Flurry of envelopes flying into a laptop to represent incoming emails

Responding to a mistake can lead to a flurry of emails – avoiding that is one good reason to check details before hitting send!

Then, I got a third email asking me to log into the school’s site to read a letter. The letter was the same attachment as in the original email (which clearly states ‘this is the first email and please contact us if you don’t get a second one’).

Which detail is wrong – the letter stating a second letter was coming or the sending of the same letter twice?

Where does that put their test?

On one hand, I got both types of email so the systems are working and my contact details are correct.

Do they have my email address in the system twice so I will get two versions of every group email they send?

Was it human error to get the same attachment in the second email type or is that a failure of the system?

I can not reply as I got both emails or I can reply and explain I got three emails and the same attachment.

Which do you think will help their testing process more? What would you do?

 

Get the details right

Are you a details person?

Many people are bored by details (probably all of us really – we just like details in some things, not all things) and that includes details of grammar and good writing.

You can’t convince me with poor attention to details

I received a letter a few days ago.

Images of sample letters from Word Constructions

A nicely presented letter has little value if the details in the letter are wrong.

I like getting letters, and it doesn’t happen as often now we have so many electronic options available to us. So it’s disappointing when the letter turns out to be spam or a scam rather than something interesting.

This particular letter I recognised as spam straight away as I’ve received rubbish from this group before (and so have clients who luckily ask me if it is legitimate before acting).

However, standing in the sun was nice so I actually read their letter and found numerous reasons to not act as they wished.
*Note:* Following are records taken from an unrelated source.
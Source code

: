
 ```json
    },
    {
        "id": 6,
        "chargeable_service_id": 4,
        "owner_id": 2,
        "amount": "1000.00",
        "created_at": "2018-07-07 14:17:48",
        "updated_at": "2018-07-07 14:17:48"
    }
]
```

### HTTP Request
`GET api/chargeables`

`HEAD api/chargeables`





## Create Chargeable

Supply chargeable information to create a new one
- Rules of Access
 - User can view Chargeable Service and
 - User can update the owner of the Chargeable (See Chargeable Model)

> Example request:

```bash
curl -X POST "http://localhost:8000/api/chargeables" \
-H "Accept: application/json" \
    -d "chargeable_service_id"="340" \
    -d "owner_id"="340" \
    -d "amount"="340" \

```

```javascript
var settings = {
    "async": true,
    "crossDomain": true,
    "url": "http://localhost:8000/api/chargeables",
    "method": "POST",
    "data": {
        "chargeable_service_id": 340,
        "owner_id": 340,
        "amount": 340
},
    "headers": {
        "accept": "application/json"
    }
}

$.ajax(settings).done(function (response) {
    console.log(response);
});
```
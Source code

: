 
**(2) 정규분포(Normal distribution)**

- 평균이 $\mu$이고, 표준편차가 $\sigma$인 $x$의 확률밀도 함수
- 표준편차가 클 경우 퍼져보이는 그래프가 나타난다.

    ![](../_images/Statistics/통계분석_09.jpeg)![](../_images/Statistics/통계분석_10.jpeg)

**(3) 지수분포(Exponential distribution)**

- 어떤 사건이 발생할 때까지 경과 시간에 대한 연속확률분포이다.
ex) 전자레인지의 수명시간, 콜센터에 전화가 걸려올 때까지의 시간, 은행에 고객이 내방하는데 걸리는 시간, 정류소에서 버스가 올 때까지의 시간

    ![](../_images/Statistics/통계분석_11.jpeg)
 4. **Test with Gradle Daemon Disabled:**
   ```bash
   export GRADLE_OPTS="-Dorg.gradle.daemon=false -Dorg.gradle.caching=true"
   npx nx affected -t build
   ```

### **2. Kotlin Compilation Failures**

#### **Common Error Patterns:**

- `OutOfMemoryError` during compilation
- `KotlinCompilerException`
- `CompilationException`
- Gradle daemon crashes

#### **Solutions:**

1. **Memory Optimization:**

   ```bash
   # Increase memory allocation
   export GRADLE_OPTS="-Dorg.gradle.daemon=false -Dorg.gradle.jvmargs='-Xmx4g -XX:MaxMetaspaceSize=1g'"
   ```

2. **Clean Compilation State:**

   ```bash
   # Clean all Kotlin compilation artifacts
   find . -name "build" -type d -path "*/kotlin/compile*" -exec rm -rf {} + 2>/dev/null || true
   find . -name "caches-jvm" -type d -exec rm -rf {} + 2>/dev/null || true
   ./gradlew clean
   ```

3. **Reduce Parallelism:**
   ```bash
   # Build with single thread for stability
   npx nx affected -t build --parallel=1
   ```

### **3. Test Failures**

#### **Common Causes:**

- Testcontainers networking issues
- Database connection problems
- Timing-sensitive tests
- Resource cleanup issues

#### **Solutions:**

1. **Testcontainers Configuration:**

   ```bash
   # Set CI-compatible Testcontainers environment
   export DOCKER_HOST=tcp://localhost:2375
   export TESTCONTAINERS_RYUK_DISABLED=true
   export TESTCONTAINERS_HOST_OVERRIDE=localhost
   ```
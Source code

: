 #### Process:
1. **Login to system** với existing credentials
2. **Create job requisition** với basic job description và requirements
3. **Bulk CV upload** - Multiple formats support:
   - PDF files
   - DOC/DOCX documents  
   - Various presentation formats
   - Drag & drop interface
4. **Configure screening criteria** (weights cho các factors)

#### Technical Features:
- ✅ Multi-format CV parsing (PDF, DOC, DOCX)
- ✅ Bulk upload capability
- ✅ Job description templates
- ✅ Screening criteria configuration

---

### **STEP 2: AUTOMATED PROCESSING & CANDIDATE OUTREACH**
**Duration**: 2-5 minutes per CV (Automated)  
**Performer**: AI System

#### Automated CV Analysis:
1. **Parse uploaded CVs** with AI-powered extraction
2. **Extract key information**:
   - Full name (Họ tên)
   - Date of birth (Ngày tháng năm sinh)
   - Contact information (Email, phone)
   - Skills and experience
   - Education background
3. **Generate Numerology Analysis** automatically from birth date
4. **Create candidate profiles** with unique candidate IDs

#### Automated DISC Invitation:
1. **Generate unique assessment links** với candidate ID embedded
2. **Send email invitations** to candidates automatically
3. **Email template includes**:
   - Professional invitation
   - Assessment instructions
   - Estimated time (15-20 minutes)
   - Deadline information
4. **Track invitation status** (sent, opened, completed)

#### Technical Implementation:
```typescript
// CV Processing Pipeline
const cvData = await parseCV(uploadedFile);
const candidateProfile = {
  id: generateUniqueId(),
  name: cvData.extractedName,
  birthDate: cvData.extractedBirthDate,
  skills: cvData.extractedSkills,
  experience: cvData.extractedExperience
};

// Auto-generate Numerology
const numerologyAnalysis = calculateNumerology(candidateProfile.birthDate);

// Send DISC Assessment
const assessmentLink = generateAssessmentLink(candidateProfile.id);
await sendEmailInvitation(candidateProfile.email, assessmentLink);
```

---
  1. they were using an email address I have never used so obviously made it up – to convince me you are credible, use my real email address
  2. they missed the .au in my email and website addresses – and coming from an Australian company wanting to promote me in an Australian directory makes it even more pathetic to my mind. It wouldn’t take long to look at my website to discover the .au in the URL
  3. it was sent to my home address but addressed to Word Constructions – a detail that made me instantly suspicious anyway.
  4. paragraph one includes “This now includes additional subscriber benefits listed below” which is grammatically poor; paragraph three includes “… entitle you to additional subscriber benefits (see below).”
    However, the letter does not contain any subscriber benefits.
  5. a smaller detail is lack of consistency such as “The Internet reaches 15 million… (internet analysis…” (Internet or internet – they need to choose one and list that in a style guide)
  6. multiple sentences were missing words or just didn’t make sense – one will be discussed and improved in my March newsletter I think!
  7. two sentences in a row ‘kindly’ requested me to do something – is it kind of me to sign a form to (supposedly) get promotion via their directory?

 Businesses need to watch the details

Get the details right and people are not distracted by the mistakes – meaning they can focus on your call to action or message.

Get the details wrong and people doubt your professionalism and worry whether you pay attention to details when they are paying you. That is, if you throw together a letter instead of putting effort into every word of it, will you also rush through fixing my car, cutting my hair, building my house, designing my website and so on?

It’s nice to think people will ignore errors because we’re nice people with good intentions.

But first impressions count and if those incorrect details are the first thing a potential customer sees, it can be enough to give your competitor the job.

So how does your business avoid errors in the details?

How does your business react to potential suppliers if they get details wrong?